Yukarıdaki tanımlarda, kimliğin bireysel bir olgu olduğu belirtilirken, kimliğin her topluluk, yerel kurum, yapı ve ailede kendine özgü olduğu vurgulanmaktadır. Bireysel kimliğin oluşumunda toplumun temel değer ve davranış kalıplarının bu oluşumu etkilediği belirtilmektedir. Tüm bu bilgiler ve yorumlar, kimliğin oluşumu ve gelişiminde birçok faktörün olduğunu ortaya koymaktadır.
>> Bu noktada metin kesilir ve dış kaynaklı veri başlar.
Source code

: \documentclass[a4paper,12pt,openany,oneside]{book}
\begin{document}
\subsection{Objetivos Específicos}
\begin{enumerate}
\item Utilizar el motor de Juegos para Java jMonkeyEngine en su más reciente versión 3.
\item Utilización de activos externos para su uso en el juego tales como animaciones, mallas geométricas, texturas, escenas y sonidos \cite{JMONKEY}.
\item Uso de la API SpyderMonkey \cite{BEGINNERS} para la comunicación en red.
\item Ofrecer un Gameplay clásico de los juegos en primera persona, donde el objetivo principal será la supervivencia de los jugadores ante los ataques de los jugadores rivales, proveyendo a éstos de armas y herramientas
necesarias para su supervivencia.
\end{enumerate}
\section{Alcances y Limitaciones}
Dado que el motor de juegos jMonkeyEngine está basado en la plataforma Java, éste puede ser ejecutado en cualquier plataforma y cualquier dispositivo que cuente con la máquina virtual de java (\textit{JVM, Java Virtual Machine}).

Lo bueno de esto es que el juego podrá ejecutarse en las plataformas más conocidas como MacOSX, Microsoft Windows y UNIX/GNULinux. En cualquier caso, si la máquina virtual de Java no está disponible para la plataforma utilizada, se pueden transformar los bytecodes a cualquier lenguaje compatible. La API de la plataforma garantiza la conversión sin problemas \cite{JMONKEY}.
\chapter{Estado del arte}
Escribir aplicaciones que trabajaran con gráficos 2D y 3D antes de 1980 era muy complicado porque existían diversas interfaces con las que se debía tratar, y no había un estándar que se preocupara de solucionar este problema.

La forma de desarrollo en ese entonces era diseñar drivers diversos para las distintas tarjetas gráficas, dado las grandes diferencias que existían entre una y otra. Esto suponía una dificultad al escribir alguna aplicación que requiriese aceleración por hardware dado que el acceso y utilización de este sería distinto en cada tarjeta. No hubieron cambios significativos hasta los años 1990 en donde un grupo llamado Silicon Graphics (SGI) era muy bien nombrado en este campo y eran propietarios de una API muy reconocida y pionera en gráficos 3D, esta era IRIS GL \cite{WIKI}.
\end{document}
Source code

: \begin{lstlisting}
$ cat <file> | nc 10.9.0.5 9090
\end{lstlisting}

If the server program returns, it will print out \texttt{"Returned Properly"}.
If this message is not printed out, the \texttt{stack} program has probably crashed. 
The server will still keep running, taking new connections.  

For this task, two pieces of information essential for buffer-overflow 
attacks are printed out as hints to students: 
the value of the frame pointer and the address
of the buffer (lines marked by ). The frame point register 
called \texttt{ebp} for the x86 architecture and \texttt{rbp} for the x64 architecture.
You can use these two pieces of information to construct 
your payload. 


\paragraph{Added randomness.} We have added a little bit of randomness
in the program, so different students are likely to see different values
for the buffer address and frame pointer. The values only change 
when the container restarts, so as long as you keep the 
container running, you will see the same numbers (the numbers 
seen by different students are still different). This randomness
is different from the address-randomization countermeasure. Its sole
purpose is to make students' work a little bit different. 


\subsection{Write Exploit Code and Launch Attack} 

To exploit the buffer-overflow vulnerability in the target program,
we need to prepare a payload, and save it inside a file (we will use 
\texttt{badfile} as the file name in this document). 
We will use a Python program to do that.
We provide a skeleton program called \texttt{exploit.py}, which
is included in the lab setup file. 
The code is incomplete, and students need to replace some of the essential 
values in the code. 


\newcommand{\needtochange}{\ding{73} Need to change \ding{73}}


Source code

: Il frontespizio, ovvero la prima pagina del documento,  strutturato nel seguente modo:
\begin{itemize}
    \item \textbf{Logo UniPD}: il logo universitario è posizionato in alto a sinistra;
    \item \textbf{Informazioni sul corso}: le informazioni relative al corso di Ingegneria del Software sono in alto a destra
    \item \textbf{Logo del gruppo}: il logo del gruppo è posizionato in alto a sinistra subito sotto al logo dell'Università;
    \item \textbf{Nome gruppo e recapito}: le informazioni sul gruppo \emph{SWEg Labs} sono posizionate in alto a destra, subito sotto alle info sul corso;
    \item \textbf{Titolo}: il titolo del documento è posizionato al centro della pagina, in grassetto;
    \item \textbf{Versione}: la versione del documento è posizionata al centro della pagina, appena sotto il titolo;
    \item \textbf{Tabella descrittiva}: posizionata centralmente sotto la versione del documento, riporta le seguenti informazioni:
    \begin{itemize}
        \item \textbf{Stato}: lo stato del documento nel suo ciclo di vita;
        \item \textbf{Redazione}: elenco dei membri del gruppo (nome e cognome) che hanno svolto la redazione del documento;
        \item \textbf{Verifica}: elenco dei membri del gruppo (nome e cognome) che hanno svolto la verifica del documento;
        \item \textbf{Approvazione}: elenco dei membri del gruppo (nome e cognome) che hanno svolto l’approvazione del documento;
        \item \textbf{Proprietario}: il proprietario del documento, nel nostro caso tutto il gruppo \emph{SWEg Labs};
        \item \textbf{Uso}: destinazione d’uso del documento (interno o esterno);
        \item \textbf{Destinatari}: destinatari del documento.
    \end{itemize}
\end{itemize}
İnsan kişiliği çocukluğun ilk yıllarında görülen ‘’benim’’ demekle, benimsemekle kendilemekle başlamaktadır; çünkü bu dönemde insan kendini ilk defa fark eder ve bundan sonraki bütün tanımalarını kendi üzerinden gerçekleştirir. Bir bakıma bütün enerjisini kendisi üzerinde yoğunlaştırır. Benim organlarımdan başlayan, benim annem, benim evim, benim arkadaşlarımla devam eden bu süreç benim vatanımla noktalanır. Tâbii, insanın çocukluktan başlayan bu benimseme, kendileme eğiliminin zaman içinde sevgi, aşk ve tutku hatta birtakım aşırılıklarla da desteklenmektedir (Göka, 2001, s. 132).

Gençlik dönemi kimlik gelişimi açısından arayış sürecidir. Genç birey için kendine özgü değer yargılarını bulması, bunları benimsemesi ve içine sindirmesi son derecede önemlidir; genellikle ana baba ve diğer yetişkinlerden bağımsız hâle gelmek ve ilerideki yetişkin rolünü benimseme sorunu ile karşı karşıyadır. Yeni değerler bulması ve bunları benimsemesi, yaşamın anlamı nedir sorusuna yanıt bulması, değer yargıları ile davranışlarının birbirine ahenkle uyduğuna inanması sağlıklı bir gelişim için gerekli aşamalardır (Ekşi, 2009, s. 29).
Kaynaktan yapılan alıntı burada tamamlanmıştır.